Wallace est le co-inventeur de la théorie de l’évolution avec Darwin, mais c’est aussi un grand explorateur, qui a passé quatre ans en Amazonie et huit en Indonésie. Dans ses textes, il décrit la viscosité des mangroves, la sensualité des racines. Il observe aussi les orangs-outans, qui ont des canines formidables, faites en théorie pour mastiquer la viande… Or, ils ne sont pas carnivores. Les naturalistes du temps affirment que ces canines leur servent à se battre. Mais Wallace les observe en pleine nature et note qu’ils ne se mordent jamais, et jouent plutôt de leur force musculaire. A quoi servent donc ces dents ? Wallace répond : peut-être à rien. Toute la théologie naturelle, toute la lecture fonctionnaliste de la création s’effondrent. A partir d’une observation d’êtres vivants - il y a peut-être dans la nature des choses qui n’ont pas d’utilité -, Wallace pressent la loi de l’évolution, qui laisse des traces de stades antérieurs. La nature a une histoire, et Wallace n’a pas eu besoin de tuer pour le comprendre.
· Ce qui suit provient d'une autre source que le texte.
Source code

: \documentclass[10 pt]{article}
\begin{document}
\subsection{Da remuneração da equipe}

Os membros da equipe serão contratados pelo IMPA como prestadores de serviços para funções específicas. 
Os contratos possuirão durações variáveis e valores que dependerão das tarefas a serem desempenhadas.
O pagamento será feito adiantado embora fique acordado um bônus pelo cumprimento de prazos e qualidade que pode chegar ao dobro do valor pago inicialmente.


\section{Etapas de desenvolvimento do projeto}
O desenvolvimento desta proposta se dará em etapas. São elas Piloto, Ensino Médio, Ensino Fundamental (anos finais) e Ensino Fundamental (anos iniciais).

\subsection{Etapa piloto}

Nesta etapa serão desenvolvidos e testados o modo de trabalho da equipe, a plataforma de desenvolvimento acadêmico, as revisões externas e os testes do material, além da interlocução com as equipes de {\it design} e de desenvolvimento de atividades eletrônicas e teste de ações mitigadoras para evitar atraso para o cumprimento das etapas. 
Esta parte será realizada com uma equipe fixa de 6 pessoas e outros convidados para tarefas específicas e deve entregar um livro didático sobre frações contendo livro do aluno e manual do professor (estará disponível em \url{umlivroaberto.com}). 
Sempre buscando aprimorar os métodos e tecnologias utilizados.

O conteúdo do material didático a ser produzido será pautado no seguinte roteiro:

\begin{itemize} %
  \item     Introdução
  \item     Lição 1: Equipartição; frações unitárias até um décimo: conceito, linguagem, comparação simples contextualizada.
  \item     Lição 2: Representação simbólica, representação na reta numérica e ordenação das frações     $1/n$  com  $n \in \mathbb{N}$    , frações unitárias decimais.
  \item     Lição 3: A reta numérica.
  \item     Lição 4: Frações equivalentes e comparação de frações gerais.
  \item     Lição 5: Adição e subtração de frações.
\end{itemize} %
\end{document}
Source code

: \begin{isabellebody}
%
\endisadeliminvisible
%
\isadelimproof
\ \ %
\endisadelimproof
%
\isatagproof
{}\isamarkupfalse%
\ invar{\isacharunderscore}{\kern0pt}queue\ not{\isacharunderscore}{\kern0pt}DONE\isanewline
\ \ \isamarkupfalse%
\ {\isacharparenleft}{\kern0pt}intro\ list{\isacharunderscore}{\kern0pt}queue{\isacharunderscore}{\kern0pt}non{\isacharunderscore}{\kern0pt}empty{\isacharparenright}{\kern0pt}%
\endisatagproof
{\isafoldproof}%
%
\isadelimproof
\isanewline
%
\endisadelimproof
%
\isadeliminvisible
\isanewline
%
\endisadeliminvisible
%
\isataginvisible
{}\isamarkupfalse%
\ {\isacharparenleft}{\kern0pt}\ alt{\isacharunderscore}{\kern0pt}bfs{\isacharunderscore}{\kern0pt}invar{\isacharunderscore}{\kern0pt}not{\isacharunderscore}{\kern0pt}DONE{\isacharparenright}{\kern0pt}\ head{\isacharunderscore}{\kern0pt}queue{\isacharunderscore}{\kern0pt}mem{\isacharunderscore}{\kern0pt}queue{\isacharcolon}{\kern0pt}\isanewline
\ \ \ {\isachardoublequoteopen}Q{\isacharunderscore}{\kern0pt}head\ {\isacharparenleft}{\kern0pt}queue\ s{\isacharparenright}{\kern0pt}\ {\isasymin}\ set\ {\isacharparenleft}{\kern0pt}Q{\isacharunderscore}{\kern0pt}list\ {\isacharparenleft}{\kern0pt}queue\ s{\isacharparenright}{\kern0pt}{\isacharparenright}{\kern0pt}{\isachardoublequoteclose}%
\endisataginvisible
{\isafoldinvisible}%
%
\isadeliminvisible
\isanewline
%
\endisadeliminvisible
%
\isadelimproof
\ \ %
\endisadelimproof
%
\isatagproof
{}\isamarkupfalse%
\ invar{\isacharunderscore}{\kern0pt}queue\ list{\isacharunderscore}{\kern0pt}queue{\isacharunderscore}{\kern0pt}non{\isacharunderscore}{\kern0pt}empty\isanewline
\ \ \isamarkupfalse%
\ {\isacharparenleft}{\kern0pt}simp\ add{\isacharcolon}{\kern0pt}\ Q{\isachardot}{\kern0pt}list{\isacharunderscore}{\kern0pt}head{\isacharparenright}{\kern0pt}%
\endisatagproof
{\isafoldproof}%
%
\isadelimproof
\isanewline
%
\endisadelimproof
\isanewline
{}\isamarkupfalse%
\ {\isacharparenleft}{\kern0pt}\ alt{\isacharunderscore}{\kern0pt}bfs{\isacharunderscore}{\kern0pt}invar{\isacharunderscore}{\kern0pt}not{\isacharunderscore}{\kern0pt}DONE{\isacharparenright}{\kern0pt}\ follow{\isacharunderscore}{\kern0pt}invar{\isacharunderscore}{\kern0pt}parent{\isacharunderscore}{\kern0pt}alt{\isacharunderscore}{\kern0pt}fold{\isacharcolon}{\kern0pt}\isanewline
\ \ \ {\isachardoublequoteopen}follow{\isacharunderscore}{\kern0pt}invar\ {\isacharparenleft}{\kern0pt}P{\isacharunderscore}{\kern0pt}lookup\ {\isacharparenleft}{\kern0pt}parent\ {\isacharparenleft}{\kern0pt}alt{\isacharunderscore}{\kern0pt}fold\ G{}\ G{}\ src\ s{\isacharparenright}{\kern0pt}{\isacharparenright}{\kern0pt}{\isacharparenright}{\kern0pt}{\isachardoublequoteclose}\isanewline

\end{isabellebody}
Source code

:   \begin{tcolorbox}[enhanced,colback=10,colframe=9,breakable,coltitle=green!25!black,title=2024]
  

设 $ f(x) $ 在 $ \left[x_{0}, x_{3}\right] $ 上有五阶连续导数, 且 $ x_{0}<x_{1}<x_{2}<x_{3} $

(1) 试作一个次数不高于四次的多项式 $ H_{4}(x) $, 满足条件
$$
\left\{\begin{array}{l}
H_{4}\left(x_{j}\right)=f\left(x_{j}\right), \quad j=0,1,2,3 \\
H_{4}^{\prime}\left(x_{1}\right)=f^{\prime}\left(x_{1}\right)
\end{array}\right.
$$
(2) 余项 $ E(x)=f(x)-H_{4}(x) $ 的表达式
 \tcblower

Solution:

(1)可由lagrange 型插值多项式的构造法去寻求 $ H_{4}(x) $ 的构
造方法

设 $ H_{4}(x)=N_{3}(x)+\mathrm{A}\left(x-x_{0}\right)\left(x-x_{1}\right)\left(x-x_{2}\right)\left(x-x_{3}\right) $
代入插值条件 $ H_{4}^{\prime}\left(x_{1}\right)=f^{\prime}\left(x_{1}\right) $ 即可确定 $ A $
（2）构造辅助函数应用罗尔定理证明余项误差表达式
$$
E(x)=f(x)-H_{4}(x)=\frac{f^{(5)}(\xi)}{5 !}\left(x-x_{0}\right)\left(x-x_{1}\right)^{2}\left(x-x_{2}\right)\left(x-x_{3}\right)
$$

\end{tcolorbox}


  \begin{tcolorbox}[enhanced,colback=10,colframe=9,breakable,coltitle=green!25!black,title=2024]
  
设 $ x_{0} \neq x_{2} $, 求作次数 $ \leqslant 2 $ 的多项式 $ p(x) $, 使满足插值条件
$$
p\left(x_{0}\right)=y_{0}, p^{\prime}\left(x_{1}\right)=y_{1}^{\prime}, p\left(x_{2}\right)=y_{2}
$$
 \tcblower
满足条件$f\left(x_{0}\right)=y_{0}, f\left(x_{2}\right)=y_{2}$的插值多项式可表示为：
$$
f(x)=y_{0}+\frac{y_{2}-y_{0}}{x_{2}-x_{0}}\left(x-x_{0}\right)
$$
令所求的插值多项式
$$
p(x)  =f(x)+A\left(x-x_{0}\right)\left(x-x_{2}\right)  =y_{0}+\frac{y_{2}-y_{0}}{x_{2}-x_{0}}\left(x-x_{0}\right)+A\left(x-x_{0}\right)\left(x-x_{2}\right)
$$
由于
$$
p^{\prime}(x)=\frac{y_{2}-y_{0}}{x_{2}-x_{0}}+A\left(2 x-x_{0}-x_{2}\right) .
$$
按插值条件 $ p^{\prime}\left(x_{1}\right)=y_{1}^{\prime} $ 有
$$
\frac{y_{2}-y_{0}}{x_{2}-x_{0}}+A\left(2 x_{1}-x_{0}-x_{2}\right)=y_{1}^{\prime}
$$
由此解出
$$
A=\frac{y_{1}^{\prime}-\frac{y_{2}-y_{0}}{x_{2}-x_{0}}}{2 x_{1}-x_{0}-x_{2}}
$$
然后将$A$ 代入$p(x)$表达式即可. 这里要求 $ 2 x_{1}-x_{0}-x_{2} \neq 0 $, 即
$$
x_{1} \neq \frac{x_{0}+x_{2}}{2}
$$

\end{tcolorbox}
On découvre aussi qu’il existait, dès le XVIIIe siècle, une résistance à l’anthropocentrisme. Pourquoi ?
Le grand rêve d’Alexandre de Humboldt, un naturaliste de génie qui fit l’inventaire de plusieurs milliers d’espèces de plantes et d’insectes et fonda la Société de géographie, était de décrire tous les êtres sur le même ton, à même hauteur de casse : l’homme, le chimpanzé, le gypse ou le palmier. L’homme est une chose parmi les choses. Dans la première moitié du XXe siècle, on trouve les derniers feux de cette ambition chez l’ornithologue Eliot Howard, qui voulait penser avec les foulques, ou dans les travaux de Tom Harrisson. Il ne s’agit pas seulement pour eux de donner une égale dignité aux hommes et aux animaux. Il existe à leurs yeux un monde et des valeurs vus depuis chaque être.
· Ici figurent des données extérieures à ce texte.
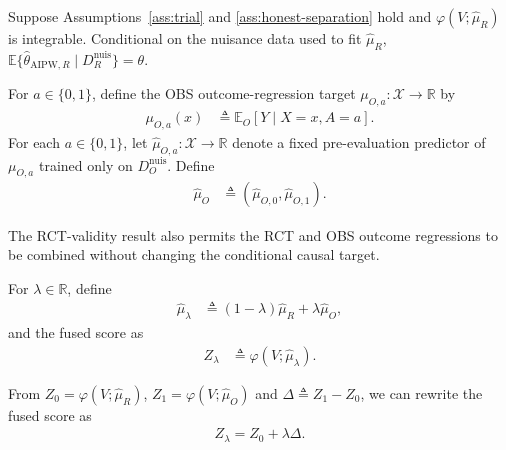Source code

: \begin{corollary}
\label{cor:rct-only-aipw}
	Suppose Assumptions~\ref{ass:trial} and \ref{ass:honest-separation} hold and
	$\varphi(V;\widehat\mu_R)$ is integrable. Conditional on the nuisance data
	used to fit $\widehat\mu_R$,
	$\mathbb E\{\widehat\theta_{\mathrm{AIPW},R}\mid D_R^{\mathrm{nuis}}\}=\theta$.
\end{corollary}

For $a\in\{0,1\}$, define the OBS outcome-regression target $\mu_{O,a}:\mathcal X\to\mathbb R$ by
\begin{align*}
	\mu_{O,a}(x) &\triangleq \mathbb E_O[Y\mid X=x,A=a].
\end{align*}
For each $a\in\{0,1\}$, let $\widehat\mu_{O,a}:\mathcal X\to\mathbb R$ denote a fixed pre-evaluation predictor of $\mu_{O,a}$ trained only on $D_O^{\mathrm{nuis}}$. Define
\begin{align}
	\widehat\mu_O &\triangleq (\widehat\mu_{O,0},\widehat\mu_{O,1}).
	\label{eq:obs-outcome-regression}
\end{align}

The RCT-validity result also permits the RCT and OBS outcome regressions to be
combined without changing the conditional causal target.
\begin{definition}
\label{def:fusion-score}
	For $\lambda\in\mathbb R$, define
	\begin{align}
		\widehat{\mu}_{\lambda} &\triangleq (1-\lambda)\widehat\mu_R+\lambda\widehat\mu_O, \label{eq:fused-regression}
	\end{align}
	and the fused score as
	\begin{align}
		Z_{\lambda} &\triangleq \varphi(V;\widehat\mu_\lambda).
		\label{eq:fusion-score}
	\end{align}
\end{definition}
From $Z_0 = \varphi(V;\widehat\mu_R)$, $Z_1 = \varphi(V;\widehat\mu_O)$ and $\Delta \triangleq Z_1-Z_0$, we can rewrite the fused score as
\begin{align}
	Z_{\lambda} = Z_0 + \lambda \Delta.
\end{align}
Qui est Tom Harrisson, ce personnage incroyable à la fois ornithologue, sociologue, agent colonial ?
En France, il est quasiment inconnu. Mais la Grande-Bretagne le redécouvre depuis une quinzaine d’années. Ses archives sont une mine sur les cultures populaires des années 30. C’est un passionné d’ornithologie - et c’est une clé très puissante de son projet. En 1937, il fonde le Mass Observation Project, qui veut décrire les classes populaires britanniques comme lui-même décrivait les oiseaux : avec une précision qui confine à l’obsession. Ses enquêteurs doivent - discrètement - tout consigner : à quelle heure les gens sortent de chez eux, à qui ils parlent, de quelles couleurs sont leurs souliers. Harrisson envisage d’enquêter aussi bien sur l’antisémitisme que sur les plantes d’intérieur ou les paris sportifs. De tous les points de vue, il est précurseur : c’est l’enquête immersive bien avant la sociologie de l’Ecole de Chicago. C’est aussi une pensée antispéciste, car Harrisson parle des hommes des faubourgs et des indigènes de Bornéo comme des oiseaux qu’il a observés. Lors d’un entretien, dans les années 60 à la BBC, au journaliste qui lui oppose que son projet n’était pas bien sérieux puisqu’il ne sondait ni n’interrogeait les gens, Harrisson répond : «Mais pose-t-on des questions aux oiseaux ?»
Vous dites être parti à la recherche d’un langage aujourd’hui perdu. Mais les mots justes pour dire la nature ont-ils jamais existé ?
Tel Goethe qui reste muet au sommet du Saint-Gothard, faute de pouvoir rendre la tempête qui s’y déchaîne, aucun savant, aucun poète n’a jamais eu les mots pour dire parfaitement la nature. Ce n’est pas un aveu d’échec : c’est une reddition, certes, mais au sens amoureux du terme. C’est le moment où l’on accepte de se laisser envahir par le bruit du monde, où l’on convient que c’est lui qui écrit le mieux. Toutefois, il a existé beaucoup plus de mots pour dire le monde naturel qu’il n’en existe aujourd’hui, c’est évident. Elytre. Tarse. Ocelle. Qui sait aujourd’hui ce que cela veut dire ? Il est pourtant impossible de décrire le moindre scarabée ou le moindre papillon sans ces trois mots. L’éditrice de mon livre m’a demandé un jour si je voulais y ajouter un glossaire. Non ! Je veux que le lecteur éprouve lui-même la perte de tous ces mots.
(1) L’Histoire à parts égales. Récits d’une rencontre Orient-Occident, Seuil (2011).